“I do not suppose that I shall ever marry him, but I don’t care now: whatever comes I have had my hour, and after this and the rest I can never quite lose him—no, not through all eternity.”

“Don’t talk nonsense, Joan,” said Mrs. Bird, who did not understand what she meant. “Not marry him, indeed!— why shouldn’t you?”

“Because something is sure to prevent it. Besides, it would be wrong of me to do so. Letting other things alone, he must marry a rich woman, not a penniless girl like me.”

“Oh! stuff and nonsense with your ‘rich woman’: the man who’ll go for money when he can get love isn’t worth a row of pins, say I; and this one isn’t of that sort, or he would never have written such a letter.”

“He can get both love and money,” answered Joan; “and it isn’t for himself that he wants the money—it is to save his family. He had an elder brother who brought them to ruin, and now he’s got to set them up again by taking the girl who holds the mortgages, and who is in love with him, as his wife—at least, I believe that’s the story, though he never told it me himself.”

“A pretty kettle of fish, I am sure. Now look here, Joan, don’t you talk silly, but listen to me, who am older than you are and have seen more. It isn’t for me to blame you, but, whatever was the truth of it, you’ve done what isn’t right, and you know it. Well, it has pleased God to be kind to you and to show you a way out of a mess that most girls never get clear of. Yes, you can become an honest woman again, and have the man you love as a husband, which is more than you deserve perhaps. What I have to say is this: don’t you be a fool and cut your own throat. These money matters are all very well, but you have got nothing to do with them. You get married, Joan, and leave the rest to luck; it will come right in the end. If there’s one thing that’s more of a vanity than any other in this wide world, it is scheming and plotting about fortunes and estates and suchlike, and in nine cases out of ten the woman who goes sacrificing herself to put cash into her lover’s pocket or her own either for that matter does him no good in the long run, but just breaks her heart for nothing, and his too very likely. There, that’s my advice to you, Joan; and I tell you that if I thought that you would go on as you have begun and make this man a bad wife, I shouldn’t be the one to give it. But I don’t think that, dear. No; I believe that you would be as good as gold to him, and that he’d never regret marrying you, even though he is a baronet and you are what you are.”

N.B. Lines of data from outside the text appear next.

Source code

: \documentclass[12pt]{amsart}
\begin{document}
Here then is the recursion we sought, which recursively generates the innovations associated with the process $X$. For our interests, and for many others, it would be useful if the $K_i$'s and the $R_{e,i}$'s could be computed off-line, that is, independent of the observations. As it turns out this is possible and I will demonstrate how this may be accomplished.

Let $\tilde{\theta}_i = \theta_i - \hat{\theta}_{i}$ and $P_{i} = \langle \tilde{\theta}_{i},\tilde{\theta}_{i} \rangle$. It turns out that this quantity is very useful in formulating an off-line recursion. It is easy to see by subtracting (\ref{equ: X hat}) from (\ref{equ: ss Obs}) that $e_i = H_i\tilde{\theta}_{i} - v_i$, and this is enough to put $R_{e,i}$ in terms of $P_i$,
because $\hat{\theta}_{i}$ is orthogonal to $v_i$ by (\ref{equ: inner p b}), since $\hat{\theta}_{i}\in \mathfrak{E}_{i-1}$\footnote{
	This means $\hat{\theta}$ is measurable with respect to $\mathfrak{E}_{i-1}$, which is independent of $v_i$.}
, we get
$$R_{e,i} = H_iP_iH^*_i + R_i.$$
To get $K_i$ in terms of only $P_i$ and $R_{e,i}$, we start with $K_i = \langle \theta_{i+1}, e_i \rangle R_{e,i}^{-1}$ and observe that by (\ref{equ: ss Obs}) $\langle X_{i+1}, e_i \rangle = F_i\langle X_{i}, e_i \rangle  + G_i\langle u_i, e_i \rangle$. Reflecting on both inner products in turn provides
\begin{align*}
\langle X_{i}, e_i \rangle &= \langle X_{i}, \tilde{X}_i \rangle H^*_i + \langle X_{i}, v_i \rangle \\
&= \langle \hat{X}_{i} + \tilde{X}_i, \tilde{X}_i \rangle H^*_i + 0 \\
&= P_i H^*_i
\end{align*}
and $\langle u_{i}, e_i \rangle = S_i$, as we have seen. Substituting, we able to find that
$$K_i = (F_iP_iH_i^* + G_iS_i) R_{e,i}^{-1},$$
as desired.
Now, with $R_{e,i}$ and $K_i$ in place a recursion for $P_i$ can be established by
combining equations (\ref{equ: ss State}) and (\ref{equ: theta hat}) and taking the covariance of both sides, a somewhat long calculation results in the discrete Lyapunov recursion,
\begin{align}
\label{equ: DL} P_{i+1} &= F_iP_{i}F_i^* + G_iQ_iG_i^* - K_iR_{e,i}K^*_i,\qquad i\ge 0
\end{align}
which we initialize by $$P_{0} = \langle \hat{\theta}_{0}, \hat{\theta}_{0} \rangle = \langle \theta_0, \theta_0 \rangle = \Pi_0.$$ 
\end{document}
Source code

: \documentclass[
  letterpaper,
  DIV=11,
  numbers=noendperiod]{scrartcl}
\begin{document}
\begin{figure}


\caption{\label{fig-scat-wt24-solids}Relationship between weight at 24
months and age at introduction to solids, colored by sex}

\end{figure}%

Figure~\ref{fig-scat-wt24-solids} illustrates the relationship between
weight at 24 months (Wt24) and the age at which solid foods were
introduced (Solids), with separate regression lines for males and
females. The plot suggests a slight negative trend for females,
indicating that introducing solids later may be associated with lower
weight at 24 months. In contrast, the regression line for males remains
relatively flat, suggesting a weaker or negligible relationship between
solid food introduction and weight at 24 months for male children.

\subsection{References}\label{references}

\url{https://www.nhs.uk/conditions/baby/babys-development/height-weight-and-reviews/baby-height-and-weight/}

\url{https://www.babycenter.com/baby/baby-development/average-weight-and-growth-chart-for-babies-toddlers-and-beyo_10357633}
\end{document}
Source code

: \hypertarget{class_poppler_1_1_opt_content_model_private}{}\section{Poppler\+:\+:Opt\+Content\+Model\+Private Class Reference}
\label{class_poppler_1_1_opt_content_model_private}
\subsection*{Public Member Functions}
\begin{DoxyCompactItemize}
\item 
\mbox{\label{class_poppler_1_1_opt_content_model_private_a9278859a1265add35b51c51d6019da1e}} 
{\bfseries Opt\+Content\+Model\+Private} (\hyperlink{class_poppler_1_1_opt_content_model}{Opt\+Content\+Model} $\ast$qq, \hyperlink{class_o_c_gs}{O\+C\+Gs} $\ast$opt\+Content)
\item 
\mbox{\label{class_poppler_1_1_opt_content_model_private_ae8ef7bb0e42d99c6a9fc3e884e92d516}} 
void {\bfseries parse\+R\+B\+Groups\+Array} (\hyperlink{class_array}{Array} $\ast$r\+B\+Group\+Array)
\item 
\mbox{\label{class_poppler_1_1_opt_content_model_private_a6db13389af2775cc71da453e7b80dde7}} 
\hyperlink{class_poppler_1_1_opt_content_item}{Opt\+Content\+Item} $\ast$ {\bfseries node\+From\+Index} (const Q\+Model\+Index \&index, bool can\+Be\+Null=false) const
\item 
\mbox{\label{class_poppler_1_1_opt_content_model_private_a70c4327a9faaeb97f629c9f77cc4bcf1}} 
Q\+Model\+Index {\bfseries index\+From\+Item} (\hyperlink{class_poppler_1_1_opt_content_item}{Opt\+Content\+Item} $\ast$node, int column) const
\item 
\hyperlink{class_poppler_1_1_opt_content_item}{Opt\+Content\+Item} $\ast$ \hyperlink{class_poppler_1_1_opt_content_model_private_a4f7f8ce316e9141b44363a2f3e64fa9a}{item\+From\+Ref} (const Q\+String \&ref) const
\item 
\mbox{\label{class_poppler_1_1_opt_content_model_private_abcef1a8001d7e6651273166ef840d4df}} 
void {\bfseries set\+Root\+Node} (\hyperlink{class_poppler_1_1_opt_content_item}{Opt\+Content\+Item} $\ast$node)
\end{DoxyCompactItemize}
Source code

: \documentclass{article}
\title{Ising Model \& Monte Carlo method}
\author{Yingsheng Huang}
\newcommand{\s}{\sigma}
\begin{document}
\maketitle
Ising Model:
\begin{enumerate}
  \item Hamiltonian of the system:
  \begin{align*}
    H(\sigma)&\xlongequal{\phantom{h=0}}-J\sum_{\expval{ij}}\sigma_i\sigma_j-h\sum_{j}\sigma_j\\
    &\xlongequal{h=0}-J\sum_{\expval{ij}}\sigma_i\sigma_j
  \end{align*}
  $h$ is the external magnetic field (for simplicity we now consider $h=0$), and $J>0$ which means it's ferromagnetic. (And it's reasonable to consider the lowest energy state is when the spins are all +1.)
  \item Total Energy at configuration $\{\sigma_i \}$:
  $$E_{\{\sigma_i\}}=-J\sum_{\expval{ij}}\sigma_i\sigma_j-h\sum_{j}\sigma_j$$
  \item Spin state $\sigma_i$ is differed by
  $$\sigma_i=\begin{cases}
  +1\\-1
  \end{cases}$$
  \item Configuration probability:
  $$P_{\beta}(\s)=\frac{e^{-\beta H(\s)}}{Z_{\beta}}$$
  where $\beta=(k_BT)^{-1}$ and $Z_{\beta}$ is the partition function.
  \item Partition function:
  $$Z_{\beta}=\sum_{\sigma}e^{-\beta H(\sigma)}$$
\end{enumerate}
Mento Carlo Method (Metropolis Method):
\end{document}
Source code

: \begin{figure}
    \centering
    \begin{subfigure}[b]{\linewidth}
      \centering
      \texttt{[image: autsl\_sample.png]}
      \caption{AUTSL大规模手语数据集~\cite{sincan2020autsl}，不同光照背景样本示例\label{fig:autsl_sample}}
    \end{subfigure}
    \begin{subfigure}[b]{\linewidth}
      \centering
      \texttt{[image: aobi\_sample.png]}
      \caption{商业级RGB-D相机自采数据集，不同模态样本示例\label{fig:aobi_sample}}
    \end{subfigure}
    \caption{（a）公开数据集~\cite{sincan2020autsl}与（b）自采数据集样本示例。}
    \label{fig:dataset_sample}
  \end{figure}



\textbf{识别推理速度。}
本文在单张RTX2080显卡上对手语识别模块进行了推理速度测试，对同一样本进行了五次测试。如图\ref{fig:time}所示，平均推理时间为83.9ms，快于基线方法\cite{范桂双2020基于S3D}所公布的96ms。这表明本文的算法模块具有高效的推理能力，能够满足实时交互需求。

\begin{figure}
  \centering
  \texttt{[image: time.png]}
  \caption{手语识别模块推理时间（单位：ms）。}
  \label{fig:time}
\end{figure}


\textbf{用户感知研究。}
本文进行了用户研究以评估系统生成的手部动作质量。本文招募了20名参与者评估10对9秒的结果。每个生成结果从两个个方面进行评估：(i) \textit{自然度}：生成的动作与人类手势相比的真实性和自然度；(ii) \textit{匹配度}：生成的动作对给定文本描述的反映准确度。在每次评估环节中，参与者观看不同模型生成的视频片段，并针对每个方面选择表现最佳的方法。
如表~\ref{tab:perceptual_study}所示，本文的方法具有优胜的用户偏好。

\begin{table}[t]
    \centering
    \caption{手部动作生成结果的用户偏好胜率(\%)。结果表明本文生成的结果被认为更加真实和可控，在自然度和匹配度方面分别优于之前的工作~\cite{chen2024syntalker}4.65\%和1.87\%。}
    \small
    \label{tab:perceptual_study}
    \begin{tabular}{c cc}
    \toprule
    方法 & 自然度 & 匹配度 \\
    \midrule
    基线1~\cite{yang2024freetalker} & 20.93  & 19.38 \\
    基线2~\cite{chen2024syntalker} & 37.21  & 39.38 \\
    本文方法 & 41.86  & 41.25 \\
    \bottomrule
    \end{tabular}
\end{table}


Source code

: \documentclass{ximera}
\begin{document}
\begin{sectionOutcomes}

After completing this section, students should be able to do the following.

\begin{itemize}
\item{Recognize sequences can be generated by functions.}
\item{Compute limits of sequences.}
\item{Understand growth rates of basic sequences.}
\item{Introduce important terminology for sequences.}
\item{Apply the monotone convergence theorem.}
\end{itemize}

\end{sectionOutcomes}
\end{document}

“Oh! indeed I would,” said Joan.

“Don’t say ‘indeed I would,’ dear; say ‘indeed I shall,’ and mind you stick to it. And now I hear the nurse coming back, and it is time for me to go and see about your dinner. Don’t you fuss and make yourself ill again, or she won’t be able to go away to-morrow, you know. I shall just write to this gentleman and say that he can come and see you about next Friday; so mind, you’ve got to be well by then. Good-bye.”

Weak as she was still from illness, when her first wild joy had passed a great bewilderment took possession of Joan.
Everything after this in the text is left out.